AIM OF THE EXERCISE> The records below must be transcribed exactly.

DATASET RECORDS>
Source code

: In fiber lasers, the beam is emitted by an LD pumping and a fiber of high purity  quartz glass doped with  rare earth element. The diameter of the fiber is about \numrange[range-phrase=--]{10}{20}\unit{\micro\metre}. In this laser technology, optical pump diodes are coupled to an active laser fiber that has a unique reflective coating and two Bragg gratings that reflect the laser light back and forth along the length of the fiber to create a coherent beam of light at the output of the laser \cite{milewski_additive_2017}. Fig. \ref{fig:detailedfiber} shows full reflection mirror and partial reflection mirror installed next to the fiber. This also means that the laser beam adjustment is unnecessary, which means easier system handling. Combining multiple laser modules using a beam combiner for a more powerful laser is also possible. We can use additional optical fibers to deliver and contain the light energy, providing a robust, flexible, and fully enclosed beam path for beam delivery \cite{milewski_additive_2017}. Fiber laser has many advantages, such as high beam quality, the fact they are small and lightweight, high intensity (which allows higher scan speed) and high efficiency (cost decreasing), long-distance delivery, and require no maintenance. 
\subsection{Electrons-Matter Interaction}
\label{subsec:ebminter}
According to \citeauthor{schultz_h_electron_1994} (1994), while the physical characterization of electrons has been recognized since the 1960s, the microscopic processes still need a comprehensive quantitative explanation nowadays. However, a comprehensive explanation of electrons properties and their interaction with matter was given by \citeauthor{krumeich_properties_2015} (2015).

EXERCISE RESULT>
Source code

: In fiber lasers, the beam is emitted by an LD pumping and a fiber of high purity  quartz glass doped with  rare earth element. The diameter of the fiber is about \numrange[range-phrase=--]{10}{20}\unit{\micro\metre}. In this laser technology, optical pump diodes are coupled to an active laser fiber that has a unique reflective coating and two Bragg gratings that reflect the laser light back and forth along the length of the fiber to create a coherent beam of light at the output of the laser \cite{milewski_additive_2017}. Fig. \ref{fig:detailedfiber} shows full reflection mirror and partial reflection mirror installed next to the fiber. This also means that the laser beam adjustment is unnecessary, which means easier system handling. Combining multiple laser modules using a beam combiner for a more powerful laser is also possible. We can use additional optical fibers to deliver and contain the light energy, providing a robust, flexible, and fully enclosed beam path for beam delivery \cite{milewski_additive_2017}. Fiber laser has many advantages, such as high beam quality, the fact they are small and lightweight, high intensity (which allows higher scan speed) and high efficiency (cost decreasing), long-distance delivery, and require no maintenance. 
\subsection{Electrons-Matter Interaction}
\label{subsec:ebminter}
According to \citeauthor{schultz_h_electron_1994} (1994), while the physical characterization of electrons has been recognized since the 1960s, the microscopic processes still need a comprehensive quantitative explanation nowadays. However, a comprehensive explanation of electrons properties and their interaction with matter was given by \citeauthor{krumeich_properties_2015} (2015).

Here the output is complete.